● Problem to work on: Find the word "email" in the records and copy every line where it occurs.

Saved entries
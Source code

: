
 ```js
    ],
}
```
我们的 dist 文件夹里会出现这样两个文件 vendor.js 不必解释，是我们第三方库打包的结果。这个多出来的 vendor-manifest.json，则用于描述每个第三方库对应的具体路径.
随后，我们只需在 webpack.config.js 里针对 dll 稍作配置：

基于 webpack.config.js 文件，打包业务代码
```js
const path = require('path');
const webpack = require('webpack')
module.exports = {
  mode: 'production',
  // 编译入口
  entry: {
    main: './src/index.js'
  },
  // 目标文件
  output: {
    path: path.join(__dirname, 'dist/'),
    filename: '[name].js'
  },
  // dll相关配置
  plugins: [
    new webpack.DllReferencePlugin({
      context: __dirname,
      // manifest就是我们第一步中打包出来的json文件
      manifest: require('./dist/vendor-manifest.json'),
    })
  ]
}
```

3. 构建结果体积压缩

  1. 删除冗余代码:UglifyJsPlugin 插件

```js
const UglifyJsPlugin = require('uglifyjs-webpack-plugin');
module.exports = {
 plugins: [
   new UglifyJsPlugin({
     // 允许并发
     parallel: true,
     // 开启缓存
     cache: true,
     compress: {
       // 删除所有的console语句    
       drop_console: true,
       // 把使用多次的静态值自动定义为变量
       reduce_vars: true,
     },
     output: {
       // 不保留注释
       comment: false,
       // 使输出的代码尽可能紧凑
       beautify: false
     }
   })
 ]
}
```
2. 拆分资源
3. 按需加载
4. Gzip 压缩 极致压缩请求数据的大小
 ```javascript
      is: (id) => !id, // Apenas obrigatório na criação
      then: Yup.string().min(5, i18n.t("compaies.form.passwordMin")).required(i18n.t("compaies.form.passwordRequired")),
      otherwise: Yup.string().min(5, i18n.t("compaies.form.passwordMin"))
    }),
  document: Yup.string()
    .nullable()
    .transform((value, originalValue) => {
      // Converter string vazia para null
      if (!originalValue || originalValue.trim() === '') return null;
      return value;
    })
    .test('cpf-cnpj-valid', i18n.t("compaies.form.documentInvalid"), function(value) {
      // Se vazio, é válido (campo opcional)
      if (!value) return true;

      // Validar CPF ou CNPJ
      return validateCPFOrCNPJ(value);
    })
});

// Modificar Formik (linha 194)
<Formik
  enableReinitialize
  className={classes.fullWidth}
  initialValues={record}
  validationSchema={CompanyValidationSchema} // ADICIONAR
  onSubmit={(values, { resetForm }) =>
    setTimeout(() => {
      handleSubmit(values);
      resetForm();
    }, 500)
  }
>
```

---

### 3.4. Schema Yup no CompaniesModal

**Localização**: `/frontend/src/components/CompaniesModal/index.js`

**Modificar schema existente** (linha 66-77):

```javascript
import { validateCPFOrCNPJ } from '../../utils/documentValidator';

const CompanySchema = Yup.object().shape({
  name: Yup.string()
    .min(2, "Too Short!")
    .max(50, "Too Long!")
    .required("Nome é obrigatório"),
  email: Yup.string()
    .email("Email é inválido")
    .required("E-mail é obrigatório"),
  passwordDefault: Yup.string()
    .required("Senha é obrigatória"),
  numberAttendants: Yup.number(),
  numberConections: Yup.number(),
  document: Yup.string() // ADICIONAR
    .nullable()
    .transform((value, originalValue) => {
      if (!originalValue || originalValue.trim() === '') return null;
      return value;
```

● Result of this task:
  email: Yup.string()
    .email("Email é inválido")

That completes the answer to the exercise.